- CCA Paris, 3 septembre 2025, n° 23PA03881 23PA03883 23PA03895
Après l’abandon du retour de l’acétamipride par la loi Duplomb, une nouvelle victoire vient d’être remportée sur le terrain écologique par ceux qui alertent depuis des années sur la dangerosité des produits phytopharmaceutiques. Deux ans après une première condamnation de l’État par le tribunal administratif de Paris, la cour administrative d’appel de Paris confirme, dans l’affaire Justice pour le Vivant, la responsabilité de l’État français pour préjudice écologique lié à l’usage de pesticides.
Saisis par cinq associations de protection de l’environnement, les juges parisiens avaient déjà reconnu, le 29 juin 2023, l’existence d’un préjudice écologique consécutif à l’emploi massif de produits phytopharmaceutiques. Ils avaient en outre jugé ce préjudice imputable à des fautes de l’État, notamment au non-respect des plans Ecophyto visant à réduire de 50 % l’usage des pesticides à l’horizon 2030.
Saisie de plusieurs appels, la Cour commence par confirmer la recevabilité de l’action. Elle précise que les articles 1246 à 1248 du Code civil, qui organisent l’action en réparation du préjudice écologique, peuvent être invoqués devant le juge administratif contre l’État, même si les textes ne le prévoient pas expressément.

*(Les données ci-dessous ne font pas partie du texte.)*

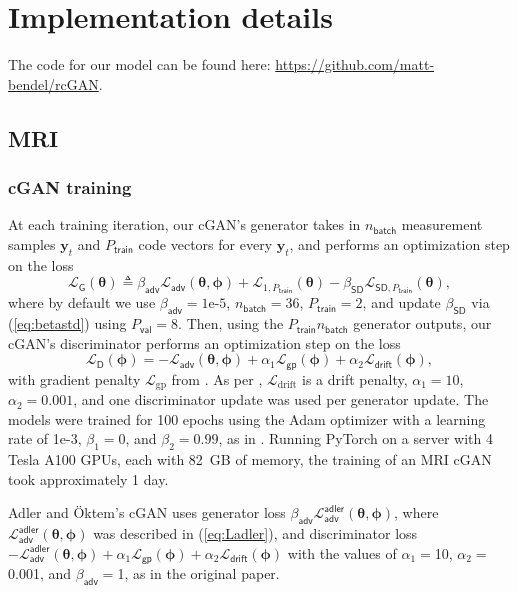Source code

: \documentclass{article}
\theoremstyle{plain}
\theoremstyle{definition}
\theoremstyle{remark}
\newcommand{\defn}{\triangleq}
\renewcommand{\vec}[1]{\ensuremath{\boldsymbol{#1}}}
\newcommand{\mc}[1]{\ensuremath{\mathcal{#1}}}
\newcommand{\Ell}{\mathcal{L}}
\renewcommand{\eqref}[1]{(\ref{eq:#1})}
\newcommand{\batch}{_{\mathsf{batch}}}
\newcommand{\train}{_{\mathsf{train}}}
\newcommand{\val}{_{\mathsf{val}}}
\newcommand{\Ladler}{\mc{L}^{\mathsf{adler}}_{\mathsf{adv}}}
\newcommand{\Ladv}{\mc{L}_{\mathsf{adv}}}
\newcommand{\Lgp}{\mc{L}_{\mathsf{gp}}}
\newcommand{\Ldrift}{\mc{L}_{\mathsf{drift}}}
\newcommand{\LonePt}{\mc{L}_{1,P\train}}
\newcommand{\LstdPt}{\mc{L}_{\mathsf{SD},P\train}}
\newcommand{\betaadv}{\beta_{\mathsf{adv}}}
\newcommand{\betastd}{\beta_{\mathsf{SD}}}
\begin{document}
\section{Implementation details} \label{app:implementation}
The code for our model can be found here: \url{https://github.com/matt-bendel/rcGAN}.

\subsection{MRI} \label{app:mriarchitecture}

\subsubsection{cGAN training} 

At each training iteration, our cGAN's generator takes in $n\batch$ measurement samples $\vec{y}_t$ and $P\train$ code vectors for every $\vec{y}_t$, and performs an optimization step on the loss
\begin{equation}
\Ell_{\mathsf{G}}(\vec{\theta}) 
\defn \betaadv \Ladv(\vec{\theta},\vec{\phi}) + \LonePt(\vec{\theta}) - \betastd\LstdPt(\vec{\theta})
\label{eq:genloss} ,
\end{equation}
where by default we use $\betaadv = 1\text{e-5}$, $n\batch=36$, $P\train=2$, and update $\betastd$ via \eqref{betastd} using $P\val=8$.
Then, using the $P\train n\batch$ generator outputs, our cGAN's discriminator performs an optimization step on the loss
\begin{equation}
\Ell_{\mathsf{D}}(\vec{\phi}) = -\Ladv(\vec{\theta},\vec{\phi}) + \alpha_1 \Lgp(\vec{\phi}) + \alpha_2 \Ldrift(\vec{\phi})
\label{eq:dloss} ,
\end{equation}
with gradient penalty $\Ell_\text{gp}$ from \cite{Gulrajani:NIPS:17}. 
As per \cite{Karras:ICLR:18}, $\Ell_\text{drift}$ is a drift penalty, $\alpha_1 = 10$, $\alpha_2 = 0.001$, and one discriminator update was used per generator update.
The models were trained for 100 epochs using the Adam optimizer \cite{Kingma:ICLR:15} with a learning rate of 1e-3, $\beta_1=0$, and $\beta_2=0.99$, as in \cite{Karras:ICLR:18}.
Running PyTorch on a server with 4 Tesla A100 GPUs, each with 82~GB of memory, the training of an MRI cGAN took approximately 1 day.

Adler and \"Oktem's cGAN \cite{Adler:18} uses generator loss $\betaadv\Ladler(\vec{\theta},\vec{\phi})$, where $\Ladler(\vec{\theta},\vec{\phi})$ was described in \eqref{Ladler}, and discriminator loss $-\Ladler(\vec{\theta},\vec{\phi})+ \alpha_1 \Lgp(\vec{\phi}) + \alpha_2 \Ldrift(\vec{\phi})$ 
with the values of $\alpha_1=$10, $\alpha_2=$0.001, and $\betaadv=$1, as in the original paper. 
\end{document}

Sur le fond, la Cour confirme également l’existence d’un préjudice écologique. Elle relève que l’utilisation massive des pesticides est à l’origine d’une contamination diffuse, chronique et durable des sols et des eaux, du déclin de la biodiversité et de la biomasse (notamment des pollinisateurs et des oiseaux) et d’une atteinte aux bénéfices collectifs tirés de l’environnement. Elle déplace en revanche le raisonnement sur la faute. Contrairement au tribunal administratif, elle juge que l’État n’a pas commis de faute en ne respectant pas les objectifs chiffrés des plans Ecophyto car ces derniers sont dépourvus de valeur contraignante. En revanche, l’ANSES, chargée de l’évaluation des produits, aurait dû s’appuyer sur le dernier état des connaissances scientifiques. En ne recourant pas systématiquement aux données les plus récentes, l’agence a manqué à l’obligation d’évaluation rigoureuse que lui impose le droit de l’Union. Quant au lien de causalité, la Cour reconnaît que ces insuffisances ne sont pas, à elles seules, à l’origine du préjudice écologique, qui résulte de facteurs multiples, mais elle estime qu’elles ont nécessairement contribué à son aggravation. En conséquence, la Cour ordonne à l’État de revoir ses méthodes d’évaluation des risques et de réexaminer, dans un délai de vingt-quatre mois, certaines autorisations de mise sur le marché délivrées sans prise en compte des données scientifiques les plus récentes. L’État devra, en outre, communiquer à la Cour, dans un délai de six mois, un calendrier prévisionnel de ce réexamen.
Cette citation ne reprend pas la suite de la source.